İşlem Menkul kıymet Tevkifat Tevkifat Vergi
tarihi türü Kâr Zarar matrahı oranı % YTL
Mart / 2006 Hisse senedi 500 500 15 75
Nisan Hisse senedi 1.000 1.000 15 150
Mayıs 500 - - -
Ağustos Devlet tahvili 200 200 10 20
Eylül Devlet tahvili 200 - - -
Yukarıda yer alan Bay Ahmet Yıldırım'a ait ihtiyari beyannamenin verilmesi
halinde, aynı türden menkul kıymetlere ilişkin yıl içinde oluşan zararlar mahsup
edilebilecektir. Bu nedenle, hisse senetleri ile tahvillerin alım-satımından
doğan kâr/zarar işlemlerinin kendi içersinde mahsubu sonucu vergiye tabi kazanç
belirlenecektir.
Söz konusu mükellef 2006 yılında hisse senedi satışından dolayı (500 + 1.000 -
500 =) 1.000.-YTL kazanç elde etmiş olup, bu kazancından dolayı 500.-YTL'lik
zarar olmasına rağmen (75 + 150 =) 225.-YTL gelir vergisi ödemiş olup, bu
işlemlerden dolayı (225 - 150=) 75.-YTL gelir vergisi kesintisini fazla
ödemiştir. Aynı şekilde tahvil alım-satımından dolayı kazancı olmamasına rağmen
satış aşamasında ödemiş bulunduğu 20.-YTL gelir vergisi nedeniyle alacaklı olup,
beyanname vermek suretiyle (75 + 20 =) 95.-YTL alacaklı konuma gelecektir.
Bu durumda 257 seri numaralı Gelir Vergisi Genel Tebliği'nin "2.4.1.12 İhtiyati
Beyan" bölümünde yapılan açıklamalar çerçevesinde beyan edilen gelir üzerinden
hesaplanan vergiden yıl içinde tevkif edilen vergilerin mahsubu sonucunda kalan
tutarlar genel hükümlere uygun olarak ret ve iade edilebilecektir. Mahsup ve
iadenin yapılabilmesi için tevkif yoluyla kesilen vergilerin beyannameye dahil
edilen kazançlara ilişkin olması gerekmektedir.
Diğer yandan söz konusu tebliğ ile yapılan açıklamaya göre, beyan yoluyla mahsup
edilemeyen zararların başka gelir unsurlarındaki kazanca mahsubu yapılamıyacağı
gibi ertesi yıllara da devredilemeyecektir.

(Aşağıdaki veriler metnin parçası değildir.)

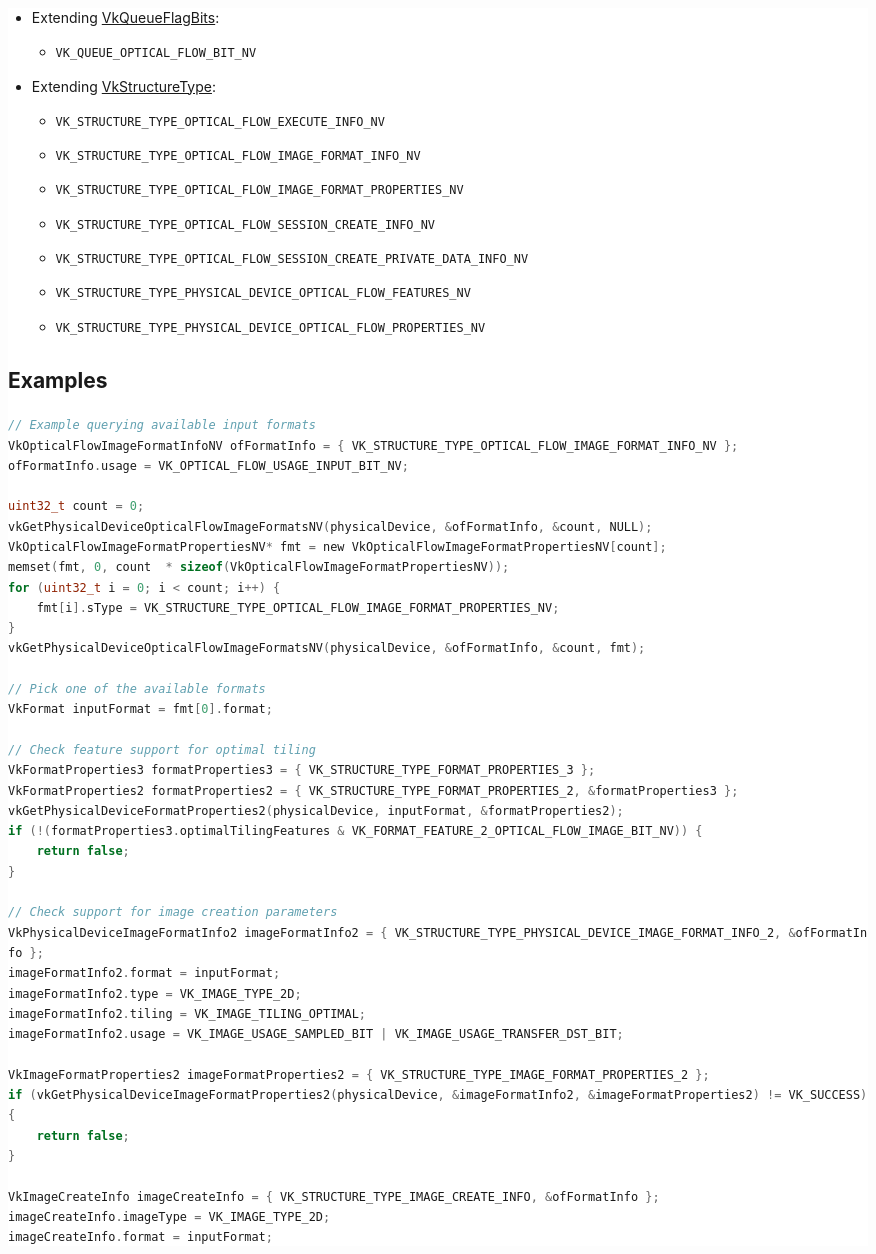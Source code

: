 - Extending [VkQueueFlagBits](https://registry.khronos.org/vulkan/specs/1.3-extensions/man/html/VkQueueFlagBits.html):

  - `VK_QUEUE_OPTICAL_FLOW_BIT_NV`

- Extending [VkStructureType](https://registry.khronos.org/vulkan/specs/1.3-extensions/man/html/VkStructureType.html):

  - `VK_STRUCTURE_TYPE_OPTICAL_FLOW_EXECUTE_INFO_NV`

  - `VK_STRUCTURE_TYPE_OPTICAL_FLOW_IMAGE_FORMAT_INFO_NV`

  - `VK_STRUCTURE_TYPE_OPTICAL_FLOW_IMAGE_FORMAT_PROPERTIES_NV`

  - `VK_STRUCTURE_TYPE_OPTICAL_FLOW_SESSION_CREATE_INFO_NV`

  - `VK_STRUCTURE_TYPE_OPTICAL_FLOW_SESSION_CREATE_PRIVATE_DATA_INFO_NV`

  - `VK_STRUCTURE_TYPE_PHYSICAL_DEVICE_OPTICAL_FLOW_FEATURES_NV`

  - `VK_STRUCTURE_TYPE_PHYSICAL_DEVICE_OPTICAL_FLOW_PROPERTIES_NV`

## <a href="#_examples" class="anchor"></a>Examples

``` c
// Example querying available input formats
VkOpticalFlowImageFormatInfoNV ofFormatInfo = { VK_STRUCTURE_TYPE_OPTICAL_FLOW_IMAGE_FORMAT_INFO_NV };
ofFormatInfo.usage = VK_OPTICAL_FLOW_USAGE_INPUT_BIT_NV;

uint32_t count = 0;
vkGetPhysicalDeviceOpticalFlowImageFormatsNV(physicalDevice, &ofFormatInfo, &count, NULL);
VkOpticalFlowImageFormatPropertiesNV* fmt = new VkOpticalFlowImageFormatPropertiesNV[count];
memset(fmt, 0, count  * sizeof(VkOpticalFlowImageFormatPropertiesNV));
for (uint32_t i = 0; i < count; i++) {
    fmt[i].sType = VK_STRUCTURE_TYPE_OPTICAL_FLOW_IMAGE_FORMAT_PROPERTIES_NV;
}
vkGetPhysicalDeviceOpticalFlowImageFormatsNV(physicalDevice, &ofFormatInfo, &count, fmt);

// Pick one of the available formats
VkFormat inputFormat = fmt[0].format;

// Check feature support for optimal tiling
VkFormatProperties3 formatProperties3 = { VK_STRUCTURE_TYPE_FORMAT_PROPERTIES_3 };
VkFormatProperties2 formatProperties2 = { VK_STRUCTURE_TYPE_FORMAT_PROPERTIES_2, &formatProperties3 };
vkGetPhysicalDeviceFormatProperties2(physicalDevice, inputFormat, &formatProperties2);
if (!(formatProperties3.optimalTilingFeatures & VK_FORMAT_FEATURE_2_OPTICAL_FLOW_IMAGE_BIT_NV)) {
    return false;
}

// Check support for image creation parameters
VkPhysicalDeviceImageFormatInfo2 imageFormatInfo2 = { VK_STRUCTURE_TYPE_PHYSICAL_DEVICE_IMAGE_FORMAT_INFO_2, &ofFormatInfo };
imageFormatInfo2.format = inputFormat;
imageFormatInfo2.type = VK_IMAGE_TYPE_2D;
imageFormatInfo2.tiling = VK_IMAGE_TILING_OPTIMAL;
imageFormatInfo2.usage = VK_IMAGE_USAGE_SAMPLED_BIT | VK_IMAGE_USAGE_TRANSFER_DST_BIT;

VkImageFormatProperties2 imageFormatProperties2 = { VK_STRUCTURE_TYPE_IMAGE_FORMAT_PROPERTIES_2 };
if (vkGetPhysicalDeviceImageFormatProperties2(physicalDevice, &imageFormatInfo2, &imageFormatProperties2) != VK_SUCCESS) {
    return false;
}

VkImageCreateInfo imageCreateInfo = { VK_STRUCTURE_TYPE_IMAGE_CREATE_INFO, &ofFormatInfo };
imageCreateInfo.imageType = VK_IMAGE_TYPE_2D;
imageCreateInfo.format = inputFormat;
```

Ayrıca Gelir Vergisi Yasası'nın 67'nci maddesinin 11'inci fıkrası ile getirilen
beyan olanağı sadece menkul kıymet ve diğer sermaye piyasası araçlarının
alım-satımına ilişkin olarak yapılacak olup, faiz ve itfa gelirlerinin beyanı
söz konusu olmayacaktır.
Yapılan bu uygulama ile menkul kıymet alım-satımından zarar edenlerin tevkifat
uygulaması nedeniyle ayrıca bir yük altında kalmamaları sağlanmış olmaktadır.